▸ **TASK GOAL**:
Look through the data for the string "shields". Copy every line where it is found.

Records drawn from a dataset
▼

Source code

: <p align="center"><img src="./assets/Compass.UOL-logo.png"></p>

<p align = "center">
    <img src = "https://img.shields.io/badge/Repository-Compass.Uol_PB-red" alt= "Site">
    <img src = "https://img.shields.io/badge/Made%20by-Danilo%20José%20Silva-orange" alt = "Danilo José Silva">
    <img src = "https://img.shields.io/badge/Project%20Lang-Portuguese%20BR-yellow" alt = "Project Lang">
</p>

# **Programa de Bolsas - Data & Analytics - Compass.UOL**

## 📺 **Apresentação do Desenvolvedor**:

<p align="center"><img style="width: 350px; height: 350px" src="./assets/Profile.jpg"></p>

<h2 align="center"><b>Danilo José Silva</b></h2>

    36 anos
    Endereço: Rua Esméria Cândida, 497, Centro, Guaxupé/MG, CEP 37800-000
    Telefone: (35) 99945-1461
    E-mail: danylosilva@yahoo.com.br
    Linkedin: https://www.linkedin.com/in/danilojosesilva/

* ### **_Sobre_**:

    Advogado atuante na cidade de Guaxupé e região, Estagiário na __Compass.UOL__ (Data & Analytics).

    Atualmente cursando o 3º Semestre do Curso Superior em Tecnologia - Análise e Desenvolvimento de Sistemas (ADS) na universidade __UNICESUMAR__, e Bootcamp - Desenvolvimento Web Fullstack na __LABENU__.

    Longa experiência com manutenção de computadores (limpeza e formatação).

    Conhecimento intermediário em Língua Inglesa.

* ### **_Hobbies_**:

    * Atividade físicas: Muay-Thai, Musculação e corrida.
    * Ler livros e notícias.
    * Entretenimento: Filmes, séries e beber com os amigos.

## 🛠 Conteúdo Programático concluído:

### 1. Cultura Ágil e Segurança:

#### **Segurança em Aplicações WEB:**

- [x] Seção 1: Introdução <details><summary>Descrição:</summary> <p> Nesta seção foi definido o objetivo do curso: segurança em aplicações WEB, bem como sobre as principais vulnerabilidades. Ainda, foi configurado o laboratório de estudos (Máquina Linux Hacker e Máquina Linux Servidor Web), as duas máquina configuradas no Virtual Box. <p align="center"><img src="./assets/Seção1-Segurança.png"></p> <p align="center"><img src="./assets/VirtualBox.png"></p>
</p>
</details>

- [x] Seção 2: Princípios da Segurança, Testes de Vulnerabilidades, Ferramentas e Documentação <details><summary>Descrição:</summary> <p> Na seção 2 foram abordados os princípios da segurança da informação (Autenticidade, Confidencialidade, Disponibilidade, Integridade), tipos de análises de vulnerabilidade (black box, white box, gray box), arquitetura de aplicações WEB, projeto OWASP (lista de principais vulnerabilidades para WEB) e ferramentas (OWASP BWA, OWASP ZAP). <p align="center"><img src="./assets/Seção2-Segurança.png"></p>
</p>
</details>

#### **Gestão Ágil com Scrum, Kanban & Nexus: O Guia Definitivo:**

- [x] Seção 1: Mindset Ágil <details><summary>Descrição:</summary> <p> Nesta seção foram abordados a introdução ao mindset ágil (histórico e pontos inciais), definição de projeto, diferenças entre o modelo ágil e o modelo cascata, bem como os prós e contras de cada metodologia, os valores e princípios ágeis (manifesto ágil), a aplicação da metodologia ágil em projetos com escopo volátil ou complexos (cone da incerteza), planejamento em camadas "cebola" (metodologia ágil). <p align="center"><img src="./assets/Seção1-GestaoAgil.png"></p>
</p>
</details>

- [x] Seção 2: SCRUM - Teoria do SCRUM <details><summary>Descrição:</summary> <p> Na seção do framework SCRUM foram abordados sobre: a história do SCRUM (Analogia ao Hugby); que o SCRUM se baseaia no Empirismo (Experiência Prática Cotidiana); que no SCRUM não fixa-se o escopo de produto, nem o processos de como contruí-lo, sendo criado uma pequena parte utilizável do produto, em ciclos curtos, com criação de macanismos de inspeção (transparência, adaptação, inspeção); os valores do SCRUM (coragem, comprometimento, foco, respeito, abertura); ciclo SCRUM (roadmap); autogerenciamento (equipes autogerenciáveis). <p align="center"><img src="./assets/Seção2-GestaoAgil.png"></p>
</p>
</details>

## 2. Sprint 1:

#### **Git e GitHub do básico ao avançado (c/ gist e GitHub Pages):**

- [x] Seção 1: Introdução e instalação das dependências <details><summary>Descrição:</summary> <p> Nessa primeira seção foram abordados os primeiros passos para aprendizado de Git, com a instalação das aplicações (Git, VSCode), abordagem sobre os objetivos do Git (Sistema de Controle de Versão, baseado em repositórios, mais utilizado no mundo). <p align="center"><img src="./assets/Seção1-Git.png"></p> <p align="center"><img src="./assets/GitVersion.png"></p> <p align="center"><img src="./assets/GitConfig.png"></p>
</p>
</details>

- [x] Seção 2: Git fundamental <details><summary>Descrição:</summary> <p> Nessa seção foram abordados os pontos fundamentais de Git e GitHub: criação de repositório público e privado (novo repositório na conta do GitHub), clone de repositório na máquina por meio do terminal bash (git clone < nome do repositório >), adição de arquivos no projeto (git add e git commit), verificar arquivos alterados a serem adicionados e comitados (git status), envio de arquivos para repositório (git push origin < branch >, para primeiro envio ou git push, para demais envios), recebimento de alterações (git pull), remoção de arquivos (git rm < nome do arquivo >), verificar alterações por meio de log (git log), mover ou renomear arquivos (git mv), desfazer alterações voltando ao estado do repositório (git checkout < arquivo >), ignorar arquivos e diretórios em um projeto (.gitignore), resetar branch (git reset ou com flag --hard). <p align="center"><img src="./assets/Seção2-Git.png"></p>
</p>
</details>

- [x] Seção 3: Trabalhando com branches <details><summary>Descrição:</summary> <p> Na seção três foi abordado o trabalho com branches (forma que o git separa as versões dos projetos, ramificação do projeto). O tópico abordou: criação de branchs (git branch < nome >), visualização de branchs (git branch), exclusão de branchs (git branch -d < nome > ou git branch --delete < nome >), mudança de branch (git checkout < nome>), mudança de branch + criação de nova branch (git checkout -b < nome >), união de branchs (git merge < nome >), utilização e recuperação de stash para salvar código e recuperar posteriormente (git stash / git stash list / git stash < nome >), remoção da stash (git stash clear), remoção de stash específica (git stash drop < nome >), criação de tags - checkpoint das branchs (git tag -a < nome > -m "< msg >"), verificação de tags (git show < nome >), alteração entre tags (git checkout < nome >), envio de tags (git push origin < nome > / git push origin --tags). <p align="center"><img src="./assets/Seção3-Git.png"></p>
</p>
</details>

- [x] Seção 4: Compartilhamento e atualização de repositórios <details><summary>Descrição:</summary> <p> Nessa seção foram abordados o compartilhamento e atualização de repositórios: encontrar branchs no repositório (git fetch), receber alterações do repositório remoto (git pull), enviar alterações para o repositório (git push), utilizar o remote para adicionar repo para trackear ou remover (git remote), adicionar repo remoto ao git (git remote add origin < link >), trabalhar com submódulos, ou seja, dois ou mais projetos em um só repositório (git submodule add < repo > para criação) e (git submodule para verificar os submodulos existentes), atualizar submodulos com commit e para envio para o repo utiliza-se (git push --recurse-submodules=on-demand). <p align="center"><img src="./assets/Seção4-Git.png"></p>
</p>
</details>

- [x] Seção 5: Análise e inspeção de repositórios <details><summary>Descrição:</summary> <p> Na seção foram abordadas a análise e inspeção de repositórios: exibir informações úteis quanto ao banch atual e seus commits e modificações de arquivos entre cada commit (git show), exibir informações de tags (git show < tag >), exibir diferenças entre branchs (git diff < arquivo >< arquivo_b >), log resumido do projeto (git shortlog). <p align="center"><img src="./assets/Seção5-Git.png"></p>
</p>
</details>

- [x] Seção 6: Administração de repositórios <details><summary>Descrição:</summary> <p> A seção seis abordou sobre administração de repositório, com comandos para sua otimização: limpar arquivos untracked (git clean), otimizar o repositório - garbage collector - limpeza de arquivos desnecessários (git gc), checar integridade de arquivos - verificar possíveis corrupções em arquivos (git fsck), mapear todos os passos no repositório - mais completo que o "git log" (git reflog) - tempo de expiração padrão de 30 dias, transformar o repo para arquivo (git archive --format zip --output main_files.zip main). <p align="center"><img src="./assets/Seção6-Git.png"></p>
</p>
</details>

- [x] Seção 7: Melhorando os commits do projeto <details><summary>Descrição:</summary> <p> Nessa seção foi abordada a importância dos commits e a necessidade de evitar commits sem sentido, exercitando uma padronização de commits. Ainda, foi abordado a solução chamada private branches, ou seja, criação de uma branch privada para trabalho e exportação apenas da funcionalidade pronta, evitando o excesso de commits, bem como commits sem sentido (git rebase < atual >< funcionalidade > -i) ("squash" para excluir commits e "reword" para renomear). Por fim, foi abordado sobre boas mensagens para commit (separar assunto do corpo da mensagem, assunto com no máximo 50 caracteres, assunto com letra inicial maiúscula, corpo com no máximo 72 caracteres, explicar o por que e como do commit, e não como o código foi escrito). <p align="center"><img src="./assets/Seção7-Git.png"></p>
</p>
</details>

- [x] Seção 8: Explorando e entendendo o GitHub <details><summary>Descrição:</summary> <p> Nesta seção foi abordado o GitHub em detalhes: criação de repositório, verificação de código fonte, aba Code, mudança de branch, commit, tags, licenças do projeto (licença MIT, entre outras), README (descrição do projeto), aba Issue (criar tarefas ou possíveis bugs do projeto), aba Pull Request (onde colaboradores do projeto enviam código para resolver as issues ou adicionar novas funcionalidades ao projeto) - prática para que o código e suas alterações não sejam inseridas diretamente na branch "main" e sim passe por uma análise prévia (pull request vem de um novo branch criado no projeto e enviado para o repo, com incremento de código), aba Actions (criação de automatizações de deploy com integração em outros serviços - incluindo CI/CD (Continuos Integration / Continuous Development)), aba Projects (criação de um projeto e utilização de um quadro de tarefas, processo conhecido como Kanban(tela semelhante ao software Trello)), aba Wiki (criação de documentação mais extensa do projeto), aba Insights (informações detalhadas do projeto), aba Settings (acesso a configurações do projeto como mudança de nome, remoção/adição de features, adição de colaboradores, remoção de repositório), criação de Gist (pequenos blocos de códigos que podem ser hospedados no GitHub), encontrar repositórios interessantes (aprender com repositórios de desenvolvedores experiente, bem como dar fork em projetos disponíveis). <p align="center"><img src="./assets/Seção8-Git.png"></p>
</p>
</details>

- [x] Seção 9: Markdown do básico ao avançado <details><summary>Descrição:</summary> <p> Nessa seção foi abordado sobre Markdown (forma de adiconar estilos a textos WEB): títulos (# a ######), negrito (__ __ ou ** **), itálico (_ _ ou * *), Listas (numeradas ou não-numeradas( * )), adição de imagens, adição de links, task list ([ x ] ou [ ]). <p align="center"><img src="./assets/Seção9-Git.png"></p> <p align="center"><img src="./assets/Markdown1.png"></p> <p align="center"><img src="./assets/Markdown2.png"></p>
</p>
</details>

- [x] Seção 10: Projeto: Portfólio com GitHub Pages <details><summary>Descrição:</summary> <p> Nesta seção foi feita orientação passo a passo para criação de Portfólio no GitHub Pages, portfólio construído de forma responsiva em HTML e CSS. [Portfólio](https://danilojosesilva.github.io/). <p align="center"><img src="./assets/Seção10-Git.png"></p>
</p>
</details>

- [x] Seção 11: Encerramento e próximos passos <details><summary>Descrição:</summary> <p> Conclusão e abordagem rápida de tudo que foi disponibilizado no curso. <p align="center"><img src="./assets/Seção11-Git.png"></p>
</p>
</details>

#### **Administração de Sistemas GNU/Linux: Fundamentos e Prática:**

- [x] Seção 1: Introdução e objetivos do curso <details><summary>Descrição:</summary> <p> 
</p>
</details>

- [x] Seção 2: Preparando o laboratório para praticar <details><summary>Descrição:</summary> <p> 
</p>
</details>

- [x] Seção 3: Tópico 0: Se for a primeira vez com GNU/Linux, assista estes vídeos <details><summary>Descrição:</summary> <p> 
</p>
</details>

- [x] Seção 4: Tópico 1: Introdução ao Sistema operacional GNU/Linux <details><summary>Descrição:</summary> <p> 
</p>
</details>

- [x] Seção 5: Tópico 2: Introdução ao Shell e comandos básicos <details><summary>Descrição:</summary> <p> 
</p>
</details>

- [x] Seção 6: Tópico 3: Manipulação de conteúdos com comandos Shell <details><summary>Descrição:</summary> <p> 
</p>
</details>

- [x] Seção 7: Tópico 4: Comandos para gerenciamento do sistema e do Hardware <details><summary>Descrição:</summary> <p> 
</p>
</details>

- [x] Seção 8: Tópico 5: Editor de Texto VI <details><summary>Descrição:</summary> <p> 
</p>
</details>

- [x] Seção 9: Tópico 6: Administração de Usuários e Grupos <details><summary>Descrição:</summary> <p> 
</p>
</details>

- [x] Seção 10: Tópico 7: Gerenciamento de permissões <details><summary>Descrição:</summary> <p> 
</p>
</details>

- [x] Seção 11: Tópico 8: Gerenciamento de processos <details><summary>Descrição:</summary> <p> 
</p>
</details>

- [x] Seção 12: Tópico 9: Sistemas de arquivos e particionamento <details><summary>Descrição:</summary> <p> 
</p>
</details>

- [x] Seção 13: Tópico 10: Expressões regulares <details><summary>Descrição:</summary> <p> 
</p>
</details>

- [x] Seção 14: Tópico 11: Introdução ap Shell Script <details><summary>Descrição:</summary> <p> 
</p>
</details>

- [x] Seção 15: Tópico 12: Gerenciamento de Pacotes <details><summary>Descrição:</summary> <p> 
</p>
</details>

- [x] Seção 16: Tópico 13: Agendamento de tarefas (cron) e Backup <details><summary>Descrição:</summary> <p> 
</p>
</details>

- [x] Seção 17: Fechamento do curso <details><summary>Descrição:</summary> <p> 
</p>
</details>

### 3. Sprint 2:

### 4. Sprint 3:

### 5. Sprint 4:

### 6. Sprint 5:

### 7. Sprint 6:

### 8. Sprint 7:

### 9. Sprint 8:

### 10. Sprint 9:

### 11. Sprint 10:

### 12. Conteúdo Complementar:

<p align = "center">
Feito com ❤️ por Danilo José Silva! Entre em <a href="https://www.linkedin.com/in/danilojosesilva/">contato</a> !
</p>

▲

▸ **RESPONSE BELOW**:
    <img src = "https://img.shields.io/badge/Repository-Compass.Uol_PB-red" alt= "Site">
    <img src = "https://img.shields.io/badge/Made%20by-Danilo%20José%20Silva-orange" alt = "Danilo José Silva">
    <img src = "https://img.shields.io/badge/Project%20Lang-Portuguese%20BR-yellow" alt = "Project Lang">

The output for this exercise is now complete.